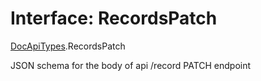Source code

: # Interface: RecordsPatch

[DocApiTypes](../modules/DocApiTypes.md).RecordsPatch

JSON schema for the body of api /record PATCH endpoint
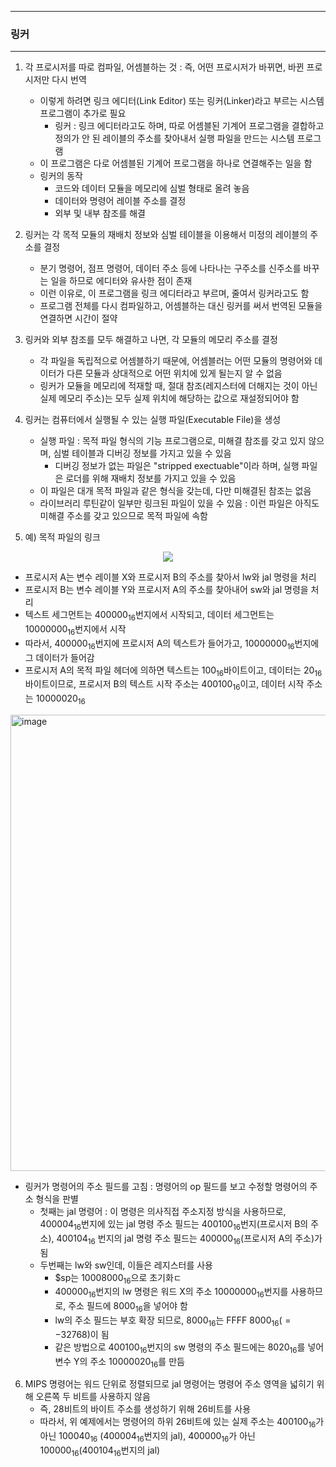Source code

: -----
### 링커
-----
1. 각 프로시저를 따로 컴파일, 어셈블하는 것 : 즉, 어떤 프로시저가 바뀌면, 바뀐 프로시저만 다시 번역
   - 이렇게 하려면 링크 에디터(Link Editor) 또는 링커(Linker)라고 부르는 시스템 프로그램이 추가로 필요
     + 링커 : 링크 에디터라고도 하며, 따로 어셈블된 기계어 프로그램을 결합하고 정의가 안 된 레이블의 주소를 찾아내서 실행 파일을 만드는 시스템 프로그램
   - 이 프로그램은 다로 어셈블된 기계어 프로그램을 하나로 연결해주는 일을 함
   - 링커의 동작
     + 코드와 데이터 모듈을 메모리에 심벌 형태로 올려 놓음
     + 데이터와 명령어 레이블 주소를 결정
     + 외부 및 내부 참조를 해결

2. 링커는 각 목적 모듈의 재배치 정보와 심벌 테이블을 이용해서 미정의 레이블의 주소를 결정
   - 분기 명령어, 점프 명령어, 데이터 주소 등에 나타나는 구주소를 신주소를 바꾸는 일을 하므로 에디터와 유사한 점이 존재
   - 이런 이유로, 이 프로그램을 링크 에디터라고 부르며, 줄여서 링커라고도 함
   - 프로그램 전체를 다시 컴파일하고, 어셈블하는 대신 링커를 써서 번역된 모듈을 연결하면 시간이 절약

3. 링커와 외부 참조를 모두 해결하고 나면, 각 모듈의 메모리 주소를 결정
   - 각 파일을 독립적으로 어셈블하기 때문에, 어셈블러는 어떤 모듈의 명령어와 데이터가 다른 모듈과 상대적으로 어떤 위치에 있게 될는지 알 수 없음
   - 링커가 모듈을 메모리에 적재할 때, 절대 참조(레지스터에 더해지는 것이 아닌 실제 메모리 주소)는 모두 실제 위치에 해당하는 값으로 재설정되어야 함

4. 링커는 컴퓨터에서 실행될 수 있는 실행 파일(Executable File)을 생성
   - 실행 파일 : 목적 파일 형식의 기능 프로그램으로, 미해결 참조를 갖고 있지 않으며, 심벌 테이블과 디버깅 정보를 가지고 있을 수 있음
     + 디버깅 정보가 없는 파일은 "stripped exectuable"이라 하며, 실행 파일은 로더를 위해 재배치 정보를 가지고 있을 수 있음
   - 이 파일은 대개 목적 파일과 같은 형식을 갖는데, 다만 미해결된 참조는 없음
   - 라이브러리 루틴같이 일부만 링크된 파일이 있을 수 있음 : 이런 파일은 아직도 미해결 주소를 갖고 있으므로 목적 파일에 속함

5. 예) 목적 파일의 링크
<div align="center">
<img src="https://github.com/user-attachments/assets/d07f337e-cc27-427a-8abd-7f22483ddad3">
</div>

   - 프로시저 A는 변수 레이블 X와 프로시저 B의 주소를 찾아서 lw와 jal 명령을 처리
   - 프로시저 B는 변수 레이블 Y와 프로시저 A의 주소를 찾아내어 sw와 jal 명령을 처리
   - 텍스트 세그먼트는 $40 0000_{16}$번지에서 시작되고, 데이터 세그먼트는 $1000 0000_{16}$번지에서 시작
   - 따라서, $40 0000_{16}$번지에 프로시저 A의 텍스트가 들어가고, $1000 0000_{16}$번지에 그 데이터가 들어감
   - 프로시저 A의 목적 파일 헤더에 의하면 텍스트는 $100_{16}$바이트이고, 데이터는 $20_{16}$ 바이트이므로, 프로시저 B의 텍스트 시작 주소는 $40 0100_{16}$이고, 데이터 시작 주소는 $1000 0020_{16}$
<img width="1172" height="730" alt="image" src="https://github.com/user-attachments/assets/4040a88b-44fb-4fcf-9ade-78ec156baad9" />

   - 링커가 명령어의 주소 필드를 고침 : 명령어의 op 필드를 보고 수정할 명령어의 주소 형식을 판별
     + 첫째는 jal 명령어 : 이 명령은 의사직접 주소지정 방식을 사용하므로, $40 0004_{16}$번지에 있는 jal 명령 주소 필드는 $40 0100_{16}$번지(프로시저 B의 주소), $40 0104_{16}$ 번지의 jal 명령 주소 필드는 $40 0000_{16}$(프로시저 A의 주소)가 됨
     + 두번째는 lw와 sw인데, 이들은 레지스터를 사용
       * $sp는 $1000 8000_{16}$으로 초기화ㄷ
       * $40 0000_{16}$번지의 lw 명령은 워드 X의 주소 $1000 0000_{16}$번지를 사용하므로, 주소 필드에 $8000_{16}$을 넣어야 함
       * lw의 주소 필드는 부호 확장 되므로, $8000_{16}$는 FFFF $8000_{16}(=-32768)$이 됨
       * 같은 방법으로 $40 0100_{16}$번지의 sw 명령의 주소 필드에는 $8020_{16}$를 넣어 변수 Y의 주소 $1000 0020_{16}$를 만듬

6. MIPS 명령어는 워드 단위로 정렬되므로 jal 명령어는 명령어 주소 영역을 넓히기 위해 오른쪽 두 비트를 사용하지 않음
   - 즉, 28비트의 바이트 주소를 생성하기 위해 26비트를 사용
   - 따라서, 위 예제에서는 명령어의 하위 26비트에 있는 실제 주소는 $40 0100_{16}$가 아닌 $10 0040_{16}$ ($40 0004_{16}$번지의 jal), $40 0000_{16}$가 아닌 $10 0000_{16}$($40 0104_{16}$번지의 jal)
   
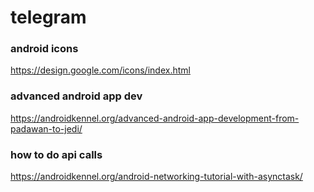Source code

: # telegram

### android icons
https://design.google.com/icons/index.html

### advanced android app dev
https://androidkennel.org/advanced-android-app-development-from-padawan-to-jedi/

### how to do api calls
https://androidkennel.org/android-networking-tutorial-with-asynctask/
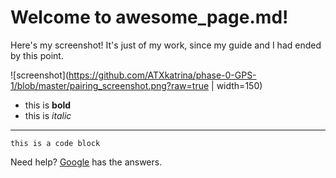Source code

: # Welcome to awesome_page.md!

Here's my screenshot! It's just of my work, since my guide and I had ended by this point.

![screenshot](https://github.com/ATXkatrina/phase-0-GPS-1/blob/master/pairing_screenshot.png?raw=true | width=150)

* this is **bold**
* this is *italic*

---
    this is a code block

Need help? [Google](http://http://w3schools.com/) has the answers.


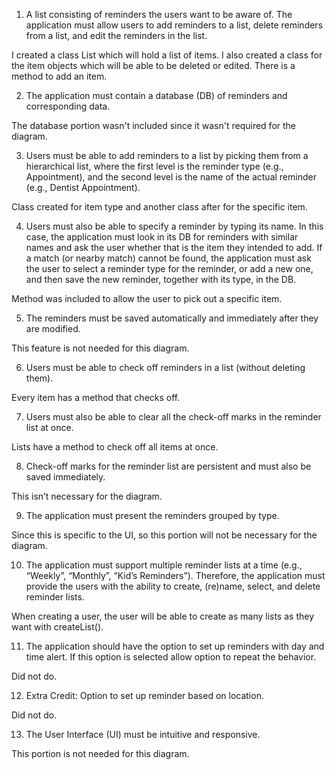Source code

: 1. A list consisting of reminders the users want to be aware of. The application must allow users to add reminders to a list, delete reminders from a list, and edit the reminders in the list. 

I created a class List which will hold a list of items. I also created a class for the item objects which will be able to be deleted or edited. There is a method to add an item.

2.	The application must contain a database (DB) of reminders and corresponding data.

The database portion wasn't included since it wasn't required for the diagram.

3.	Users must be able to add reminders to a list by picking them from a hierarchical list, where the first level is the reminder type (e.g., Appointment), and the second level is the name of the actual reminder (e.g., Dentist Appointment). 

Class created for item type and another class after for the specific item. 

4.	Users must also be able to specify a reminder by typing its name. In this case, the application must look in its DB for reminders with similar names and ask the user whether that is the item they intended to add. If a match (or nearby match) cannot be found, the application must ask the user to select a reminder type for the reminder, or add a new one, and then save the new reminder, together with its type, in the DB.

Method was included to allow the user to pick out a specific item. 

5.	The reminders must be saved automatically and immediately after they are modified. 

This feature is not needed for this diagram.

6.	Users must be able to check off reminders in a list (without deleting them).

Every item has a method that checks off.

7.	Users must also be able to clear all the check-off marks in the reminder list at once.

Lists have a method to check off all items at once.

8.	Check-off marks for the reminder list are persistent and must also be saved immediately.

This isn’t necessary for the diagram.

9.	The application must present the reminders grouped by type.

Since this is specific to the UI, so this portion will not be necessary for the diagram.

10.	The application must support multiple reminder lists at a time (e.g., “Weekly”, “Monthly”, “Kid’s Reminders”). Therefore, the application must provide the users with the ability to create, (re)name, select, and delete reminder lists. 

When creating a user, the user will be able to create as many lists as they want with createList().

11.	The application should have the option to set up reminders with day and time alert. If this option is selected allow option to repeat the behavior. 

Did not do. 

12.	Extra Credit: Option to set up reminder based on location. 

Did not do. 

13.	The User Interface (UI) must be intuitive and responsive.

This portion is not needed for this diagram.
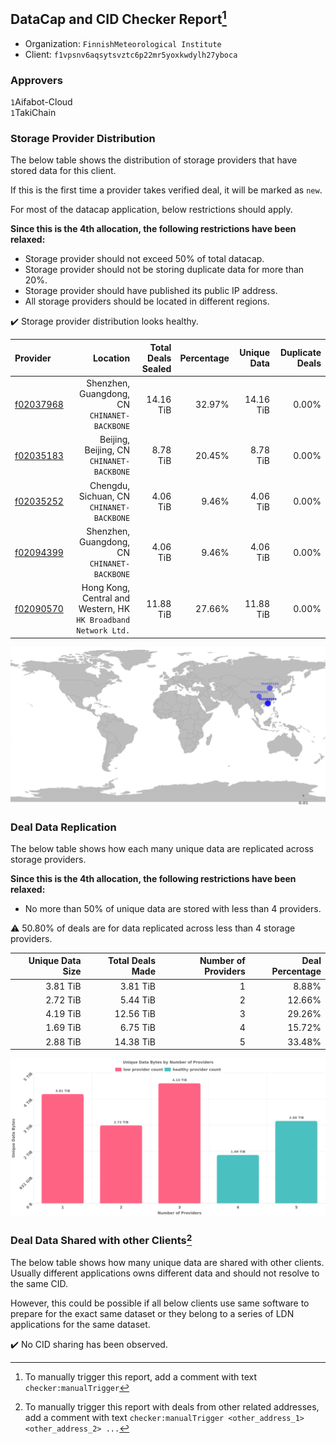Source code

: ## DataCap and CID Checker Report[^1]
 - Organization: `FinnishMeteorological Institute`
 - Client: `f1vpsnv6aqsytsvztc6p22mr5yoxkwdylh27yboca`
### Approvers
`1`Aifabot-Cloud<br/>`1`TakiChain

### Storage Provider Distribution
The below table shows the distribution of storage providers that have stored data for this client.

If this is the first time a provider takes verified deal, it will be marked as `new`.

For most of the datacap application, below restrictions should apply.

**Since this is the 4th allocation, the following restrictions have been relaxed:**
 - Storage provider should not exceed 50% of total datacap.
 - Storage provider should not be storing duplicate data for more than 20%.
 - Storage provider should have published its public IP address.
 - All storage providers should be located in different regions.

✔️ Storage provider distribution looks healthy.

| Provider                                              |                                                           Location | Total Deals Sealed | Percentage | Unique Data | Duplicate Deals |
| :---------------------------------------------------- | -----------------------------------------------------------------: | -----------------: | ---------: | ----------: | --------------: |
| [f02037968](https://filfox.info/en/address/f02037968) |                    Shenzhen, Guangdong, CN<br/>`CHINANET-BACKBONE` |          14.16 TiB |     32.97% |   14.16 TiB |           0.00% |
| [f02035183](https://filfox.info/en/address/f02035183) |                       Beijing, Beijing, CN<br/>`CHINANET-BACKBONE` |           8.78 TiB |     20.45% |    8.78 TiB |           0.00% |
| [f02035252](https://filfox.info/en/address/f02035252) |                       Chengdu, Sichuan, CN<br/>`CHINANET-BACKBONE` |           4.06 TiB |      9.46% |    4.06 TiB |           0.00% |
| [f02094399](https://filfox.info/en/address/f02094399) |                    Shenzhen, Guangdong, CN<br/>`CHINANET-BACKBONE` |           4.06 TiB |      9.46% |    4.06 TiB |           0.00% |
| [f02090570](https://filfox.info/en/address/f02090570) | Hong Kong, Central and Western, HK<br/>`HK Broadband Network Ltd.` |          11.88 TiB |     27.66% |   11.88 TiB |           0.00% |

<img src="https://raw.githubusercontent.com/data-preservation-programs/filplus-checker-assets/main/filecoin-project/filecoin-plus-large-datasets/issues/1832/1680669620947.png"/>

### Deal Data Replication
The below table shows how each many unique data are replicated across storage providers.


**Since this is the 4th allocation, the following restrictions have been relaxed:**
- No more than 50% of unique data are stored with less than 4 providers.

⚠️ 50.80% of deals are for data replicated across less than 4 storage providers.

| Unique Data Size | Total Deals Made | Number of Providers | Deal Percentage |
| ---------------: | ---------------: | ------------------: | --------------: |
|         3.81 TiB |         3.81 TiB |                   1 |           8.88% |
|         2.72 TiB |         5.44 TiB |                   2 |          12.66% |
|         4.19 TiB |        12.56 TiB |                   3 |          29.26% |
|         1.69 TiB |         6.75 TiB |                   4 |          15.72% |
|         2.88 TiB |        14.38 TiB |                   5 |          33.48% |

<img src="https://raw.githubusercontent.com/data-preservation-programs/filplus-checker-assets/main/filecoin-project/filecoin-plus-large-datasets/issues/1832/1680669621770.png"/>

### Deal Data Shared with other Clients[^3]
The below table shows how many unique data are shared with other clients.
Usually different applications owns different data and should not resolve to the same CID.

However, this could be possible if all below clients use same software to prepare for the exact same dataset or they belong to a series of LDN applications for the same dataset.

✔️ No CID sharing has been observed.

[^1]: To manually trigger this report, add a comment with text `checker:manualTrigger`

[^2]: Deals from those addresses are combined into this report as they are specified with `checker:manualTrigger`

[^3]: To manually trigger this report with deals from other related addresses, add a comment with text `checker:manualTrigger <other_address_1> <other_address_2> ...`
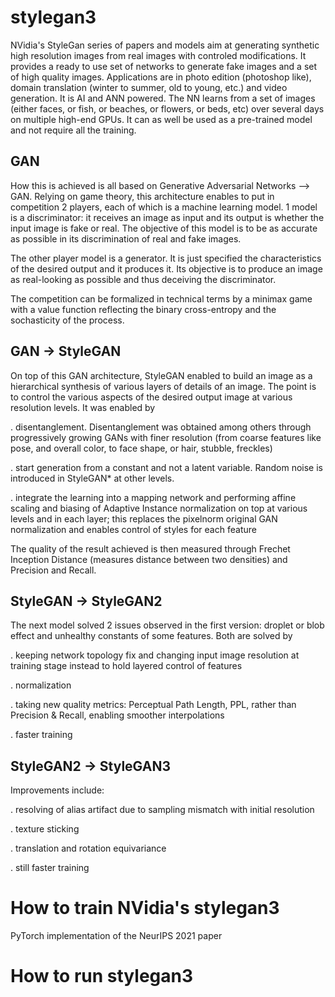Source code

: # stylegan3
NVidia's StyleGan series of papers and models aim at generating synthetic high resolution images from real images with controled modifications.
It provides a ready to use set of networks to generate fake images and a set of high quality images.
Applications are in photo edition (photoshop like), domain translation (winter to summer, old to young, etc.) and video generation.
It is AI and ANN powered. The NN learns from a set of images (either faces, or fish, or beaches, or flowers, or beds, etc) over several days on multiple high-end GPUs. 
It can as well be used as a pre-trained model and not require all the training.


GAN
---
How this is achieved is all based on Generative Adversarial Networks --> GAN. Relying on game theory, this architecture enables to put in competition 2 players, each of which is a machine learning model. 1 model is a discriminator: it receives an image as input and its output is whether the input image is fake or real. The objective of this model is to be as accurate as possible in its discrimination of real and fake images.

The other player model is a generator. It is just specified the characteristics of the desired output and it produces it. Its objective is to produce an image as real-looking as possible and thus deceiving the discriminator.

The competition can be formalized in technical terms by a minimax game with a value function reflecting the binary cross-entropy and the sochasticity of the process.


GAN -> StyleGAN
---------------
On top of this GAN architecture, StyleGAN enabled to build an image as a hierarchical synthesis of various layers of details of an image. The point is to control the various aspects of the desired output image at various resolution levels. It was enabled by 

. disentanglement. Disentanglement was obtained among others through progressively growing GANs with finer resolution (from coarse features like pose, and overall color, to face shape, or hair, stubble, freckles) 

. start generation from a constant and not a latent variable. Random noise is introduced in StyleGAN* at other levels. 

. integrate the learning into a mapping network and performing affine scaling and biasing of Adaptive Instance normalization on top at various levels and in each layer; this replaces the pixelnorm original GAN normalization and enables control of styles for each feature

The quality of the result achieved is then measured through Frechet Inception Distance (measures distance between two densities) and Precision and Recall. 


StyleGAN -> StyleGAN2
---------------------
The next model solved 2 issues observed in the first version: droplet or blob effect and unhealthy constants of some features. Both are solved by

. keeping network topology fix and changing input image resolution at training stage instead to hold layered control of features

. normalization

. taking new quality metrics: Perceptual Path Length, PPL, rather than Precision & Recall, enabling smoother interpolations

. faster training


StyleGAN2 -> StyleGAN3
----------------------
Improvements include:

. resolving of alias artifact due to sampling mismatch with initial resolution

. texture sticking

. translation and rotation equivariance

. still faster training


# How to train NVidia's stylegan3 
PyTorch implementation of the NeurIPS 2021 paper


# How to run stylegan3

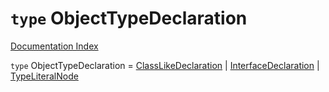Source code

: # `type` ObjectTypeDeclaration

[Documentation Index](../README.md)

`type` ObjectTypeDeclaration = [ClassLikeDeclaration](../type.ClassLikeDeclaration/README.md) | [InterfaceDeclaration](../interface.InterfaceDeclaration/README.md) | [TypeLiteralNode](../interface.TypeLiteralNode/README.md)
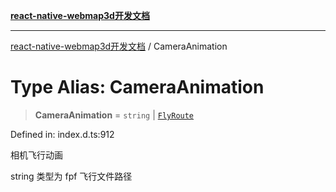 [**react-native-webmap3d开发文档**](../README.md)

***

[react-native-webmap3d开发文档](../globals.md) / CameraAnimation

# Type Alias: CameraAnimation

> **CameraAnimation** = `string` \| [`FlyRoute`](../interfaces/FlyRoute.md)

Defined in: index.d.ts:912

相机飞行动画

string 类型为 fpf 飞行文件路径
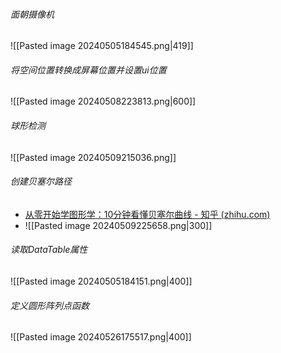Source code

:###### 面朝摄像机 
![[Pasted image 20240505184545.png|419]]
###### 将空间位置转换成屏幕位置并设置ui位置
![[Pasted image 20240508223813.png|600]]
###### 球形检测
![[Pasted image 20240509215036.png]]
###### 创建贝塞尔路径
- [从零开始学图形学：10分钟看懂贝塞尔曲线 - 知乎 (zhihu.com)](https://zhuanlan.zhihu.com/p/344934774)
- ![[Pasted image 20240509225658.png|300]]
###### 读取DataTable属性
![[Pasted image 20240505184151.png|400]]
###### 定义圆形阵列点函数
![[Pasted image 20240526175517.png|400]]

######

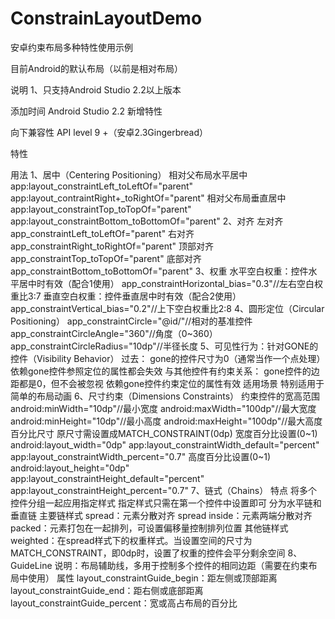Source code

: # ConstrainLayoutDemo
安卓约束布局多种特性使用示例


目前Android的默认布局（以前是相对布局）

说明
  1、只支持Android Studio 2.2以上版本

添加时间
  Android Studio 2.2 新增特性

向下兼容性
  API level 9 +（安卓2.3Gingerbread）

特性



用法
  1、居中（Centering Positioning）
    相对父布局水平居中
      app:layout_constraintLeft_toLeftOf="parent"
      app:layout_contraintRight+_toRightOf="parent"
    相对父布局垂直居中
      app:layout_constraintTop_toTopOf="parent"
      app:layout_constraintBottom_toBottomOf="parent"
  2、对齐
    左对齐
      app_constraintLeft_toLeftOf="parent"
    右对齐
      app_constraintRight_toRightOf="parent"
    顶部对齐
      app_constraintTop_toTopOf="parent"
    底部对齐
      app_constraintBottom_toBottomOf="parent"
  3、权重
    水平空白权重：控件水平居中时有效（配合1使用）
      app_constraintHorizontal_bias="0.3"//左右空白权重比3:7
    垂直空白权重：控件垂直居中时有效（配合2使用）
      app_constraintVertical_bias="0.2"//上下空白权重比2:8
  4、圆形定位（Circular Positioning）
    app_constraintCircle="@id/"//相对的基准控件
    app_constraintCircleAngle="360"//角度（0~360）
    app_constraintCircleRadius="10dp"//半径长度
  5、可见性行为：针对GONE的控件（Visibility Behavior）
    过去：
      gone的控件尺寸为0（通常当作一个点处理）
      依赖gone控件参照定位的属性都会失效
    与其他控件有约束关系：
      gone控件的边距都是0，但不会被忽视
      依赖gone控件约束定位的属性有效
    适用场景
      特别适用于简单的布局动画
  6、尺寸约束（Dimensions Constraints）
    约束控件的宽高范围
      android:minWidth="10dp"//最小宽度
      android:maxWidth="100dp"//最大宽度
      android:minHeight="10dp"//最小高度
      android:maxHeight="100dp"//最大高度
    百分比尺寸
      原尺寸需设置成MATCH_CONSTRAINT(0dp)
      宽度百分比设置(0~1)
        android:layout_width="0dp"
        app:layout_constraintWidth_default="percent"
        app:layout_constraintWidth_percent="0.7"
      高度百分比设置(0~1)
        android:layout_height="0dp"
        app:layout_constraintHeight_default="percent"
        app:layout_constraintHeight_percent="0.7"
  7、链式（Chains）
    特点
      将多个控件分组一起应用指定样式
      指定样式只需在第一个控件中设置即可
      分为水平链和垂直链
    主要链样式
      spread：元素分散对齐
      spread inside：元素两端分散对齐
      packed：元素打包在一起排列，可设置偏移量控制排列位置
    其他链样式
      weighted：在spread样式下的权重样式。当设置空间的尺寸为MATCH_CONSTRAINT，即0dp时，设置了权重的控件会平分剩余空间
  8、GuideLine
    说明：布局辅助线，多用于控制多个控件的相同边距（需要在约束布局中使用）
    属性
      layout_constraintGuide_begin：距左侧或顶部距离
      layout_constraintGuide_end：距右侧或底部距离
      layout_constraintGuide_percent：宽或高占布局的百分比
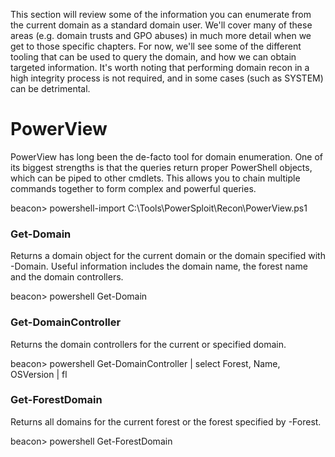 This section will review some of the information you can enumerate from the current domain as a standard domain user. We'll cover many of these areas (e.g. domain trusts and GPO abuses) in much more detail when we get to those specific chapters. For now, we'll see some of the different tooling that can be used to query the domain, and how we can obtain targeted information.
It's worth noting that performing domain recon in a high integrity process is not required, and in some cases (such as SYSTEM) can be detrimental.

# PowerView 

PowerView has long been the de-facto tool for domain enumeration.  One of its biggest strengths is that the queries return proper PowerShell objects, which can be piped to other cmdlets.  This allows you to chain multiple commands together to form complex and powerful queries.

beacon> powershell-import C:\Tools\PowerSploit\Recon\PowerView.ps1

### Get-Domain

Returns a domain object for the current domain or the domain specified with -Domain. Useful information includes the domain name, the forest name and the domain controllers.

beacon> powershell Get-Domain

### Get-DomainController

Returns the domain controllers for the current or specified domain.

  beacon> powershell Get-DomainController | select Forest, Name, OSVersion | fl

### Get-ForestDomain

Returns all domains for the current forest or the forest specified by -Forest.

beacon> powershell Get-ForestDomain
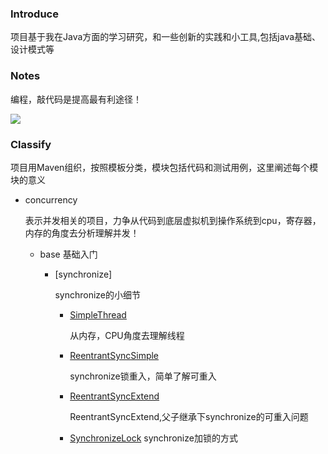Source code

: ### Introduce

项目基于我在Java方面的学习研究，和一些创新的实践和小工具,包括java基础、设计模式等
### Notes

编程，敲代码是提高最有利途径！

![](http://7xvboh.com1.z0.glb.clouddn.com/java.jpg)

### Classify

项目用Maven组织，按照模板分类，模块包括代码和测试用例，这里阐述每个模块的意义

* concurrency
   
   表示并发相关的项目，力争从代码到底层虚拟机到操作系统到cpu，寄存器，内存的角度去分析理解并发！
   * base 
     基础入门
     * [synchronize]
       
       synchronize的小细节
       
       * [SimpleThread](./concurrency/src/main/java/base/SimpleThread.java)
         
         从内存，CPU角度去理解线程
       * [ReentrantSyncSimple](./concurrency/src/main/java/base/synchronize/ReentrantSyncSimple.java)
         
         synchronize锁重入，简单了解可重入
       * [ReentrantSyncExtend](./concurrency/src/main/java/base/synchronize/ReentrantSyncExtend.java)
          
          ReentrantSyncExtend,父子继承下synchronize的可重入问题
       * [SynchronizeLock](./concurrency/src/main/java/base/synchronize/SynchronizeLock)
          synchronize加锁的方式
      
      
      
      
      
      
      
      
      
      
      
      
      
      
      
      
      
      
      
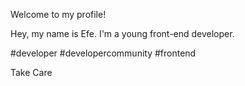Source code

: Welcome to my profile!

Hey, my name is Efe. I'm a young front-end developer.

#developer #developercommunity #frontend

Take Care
========
(Try it): How many lines in the data contain the string "through"? Respond with the number only.

(Answer to this exercise): 2